Plain-text document sources:
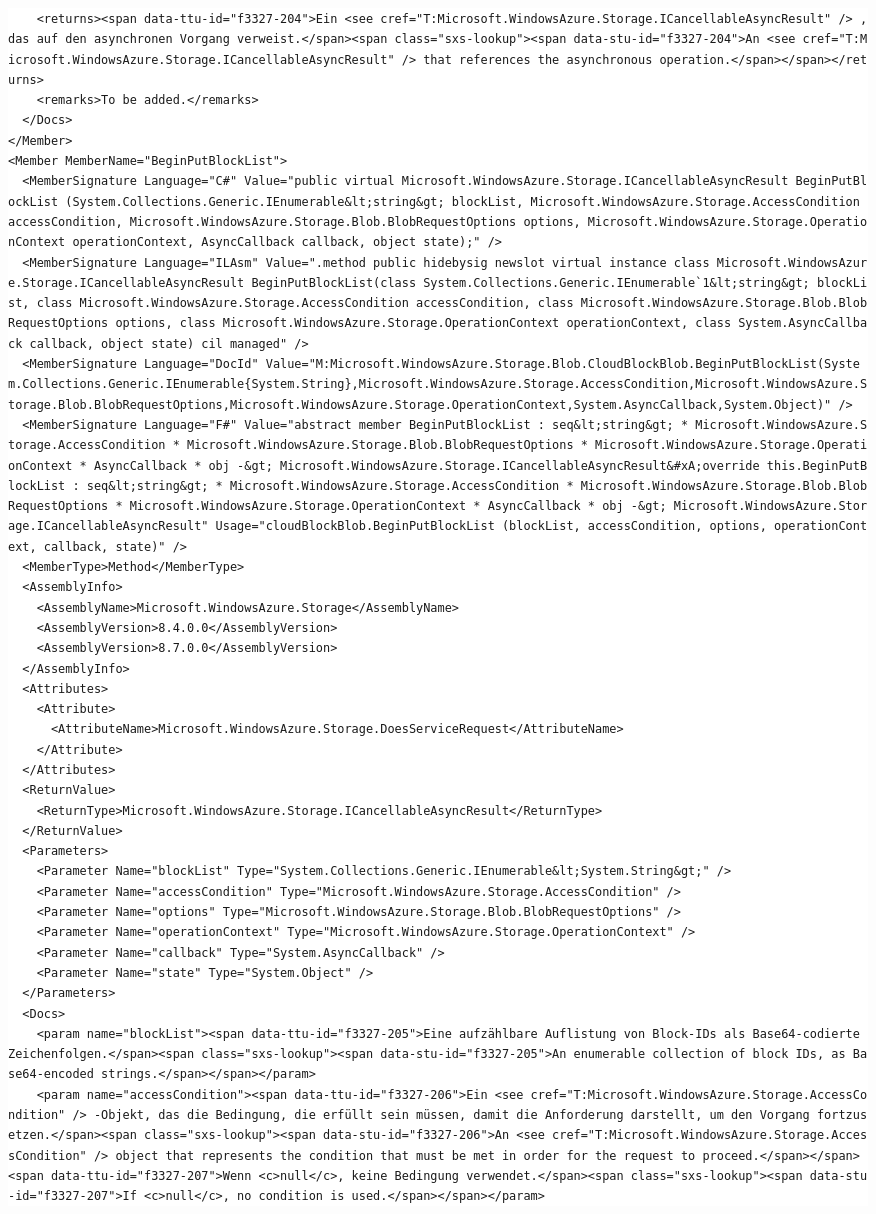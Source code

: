         <returns><span data-ttu-id="f3327-204">Ein <see cref="T:Microsoft.WindowsAzure.Storage.ICancellableAsyncResult" /> , das auf den asynchronen Vorgang verweist.</span><span class="sxs-lookup"><span data-stu-id="f3327-204">An <see cref="T:Microsoft.WindowsAzure.Storage.ICancellableAsyncResult" /> that references the asynchronous operation.</span></span></returns>
        <remarks>To be added.</remarks>
      </Docs>
    </Member>
    <Member MemberName="BeginPutBlockList">
      <MemberSignature Language="C#" Value="public virtual Microsoft.WindowsAzure.Storage.ICancellableAsyncResult BeginPutBlockList (System.Collections.Generic.IEnumerable&lt;string&gt; blockList, Microsoft.WindowsAzure.Storage.AccessCondition accessCondition, Microsoft.WindowsAzure.Storage.Blob.BlobRequestOptions options, Microsoft.WindowsAzure.Storage.OperationContext operationContext, AsyncCallback callback, object state);" />
      <MemberSignature Language="ILAsm" Value=".method public hidebysig newslot virtual instance class Microsoft.WindowsAzure.Storage.ICancellableAsyncResult BeginPutBlockList(class System.Collections.Generic.IEnumerable`1&lt;string&gt; blockList, class Microsoft.WindowsAzure.Storage.AccessCondition accessCondition, class Microsoft.WindowsAzure.Storage.Blob.BlobRequestOptions options, class Microsoft.WindowsAzure.Storage.OperationContext operationContext, class System.AsyncCallback callback, object state) cil managed" />
      <MemberSignature Language="DocId" Value="M:Microsoft.WindowsAzure.Storage.Blob.CloudBlockBlob.BeginPutBlockList(System.Collections.Generic.IEnumerable{System.String},Microsoft.WindowsAzure.Storage.AccessCondition,Microsoft.WindowsAzure.Storage.Blob.BlobRequestOptions,Microsoft.WindowsAzure.Storage.OperationContext,System.AsyncCallback,System.Object)" />
      <MemberSignature Language="F#" Value="abstract member BeginPutBlockList : seq&lt;string&gt; * Microsoft.WindowsAzure.Storage.AccessCondition * Microsoft.WindowsAzure.Storage.Blob.BlobRequestOptions * Microsoft.WindowsAzure.Storage.OperationContext * AsyncCallback * obj -&gt; Microsoft.WindowsAzure.Storage.ICancellableAsyncResult&#xA;override this.BeginPutBlockList : seq&lt;string&gt; * Microsoft.WindowsAzure.Storage.AccessCondition * Microsoft.WindowsAzure.Storage.Blob.BlobRequestOptions * Microsoft.WindowsAzure.Storage.OperationContext * AsyncCallback * obj -&gt; Microsoft.WindowsAzure.Storage.ICancellableAsyncResult" Usage="cloudBlockBlob.BeginPutBlockList (blockList, accessCondition, options, operationContext, callback, state)" />
      <MemberType>Method</MemberType>
      <AssemblyInfo>
        <AssemblyName>Microsoft.WindowsAzure.Storage</AssemblyName>
        <AssemblyVersion>8.4.0.0</AssemblyVersion>
        <AssemblyVersion>8.7.0.0</AssemblyVersion>
      </AssemblyInfo>
      <Attributes>
        <Attribute>
          <AttributeName>Microsoft.WindowsAzure.Storage.DoesServiceRequest</AttributeName>
        </Attribute>
      </Attributes>
      <ReturnValue>
        <ReturnType>Microsoft.WindowsAzure.Storage.ICancellableAsyncResult</ReturnType>
      </ReturnValue>
      <Parameters>
        <Parameter Name="blockList" Type="System.Collections.Generic.IEnumerable&lt;System.String&gt;" />
        <Parameter Name="accessCondition" Type="Microsoft.WindowsAzure.Storage.AccessCondition" />
        <Parameter Name="options" Type="Microsoft.WindowsAzure.Storage.Blob.BlobRequestOptions" />
        <Parameter Name="operationContext" Type="Microsoft.WindowsAzure.Storage.OperationContext" />
        <Parameter Name="callback" Type="System.AsyncCallback" />
        <Parameter Name="state" Type="System.Object" />
      </Parameters>
      <Docs>
        <param name="blockList"><span data-ttu-id="f3327-205">Eine aufzählbare Auflistung von Block-IDs als Base64-codierte Zeichenfolgen.</span><span class="sxs-lookup"><span data-stu-id="f3327-205">An enumerable collection of block IDs, as Base64-encoded strings.</span></span></param>
        <param name="accessCondition"><span data-ttu-id="f3327-206">Ein <see cref="T:Microsoft.WindowsAzure.Storage.AccessCondition" /> -Objekt, das die Bedingung, die erfüllt sein müssen, damit die Anforderung darstellt, um den Vorgang fortzusetzen.</span><span class="sxs-lookup"><span data-stu-id="f3327-206">An <see cref="T:Microsoft.WindowsAzure.Storage.AccessCondition" /> object that represents the condition that must be met in order for the request to proceed.</span></span> <span data-ttu-id="f3327-207">Wenn <c>null</c>, keine Bedingung verwendet.</span><span class="sxs-lookup"><span data-stu-id="f3327-207">If <c>null</c>, no condition is used.</span></span></param>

Description of the task: If a line in the records above contains the word "data", copy it.

Answer box:
:         <returns><span data-ttu-id="f3327-204">Ein <see cref="T:Microsoft.WindowsAzure.Storage.ICancellableAsyncResult" /> , das auf den asynchronen Vorgang verweist.</span><span class="sxs-lookup"><span data-stu-id="f3327-204">An <see cref="T:Microsoft.WindowsAzure.Storage.ICancellableAsyncResult" /> that references the asynchronous operation.</span></span></returns>
        <param name="blockList"><span data-ttu-id="f3327-205">Eine aufzählbare Auflistung von Block-IDs als Base64-codierte Zeichenfolgen.</span><span class="sxs-lookup"><span data-stu-id="f3327-205">An enumerable collection of block IDs, as Base64-encoded strings.</span></span></param>
        <param name="accessCondition"><span data-ttu-id="f3327-206">Ein <see cref="T:Microsoft.WindowsAzure.Storage.AccessCondition" /> -Objekt, das die Bedingung, die erfüllt sein müssen, damit die Anforderung darstellt, um den Vorgang fortzusetzen.</span><span class="sxs-lookup"><span data-stu-id="f3327-206">An <see cref="T:Microsoft.WindowsAzure.Storage.AccessCondition" /> object that represents the condition that must be met in order for the request to proceed.</span></span> <span data-ttu-id="f3327-207">Wenn <c>null</c>, keine Bedingung verwendet.</span><span class="sxs-lookup"><span data-stu-id="f3327-207">If <c>null</c>, no condition is used.</span></span></param>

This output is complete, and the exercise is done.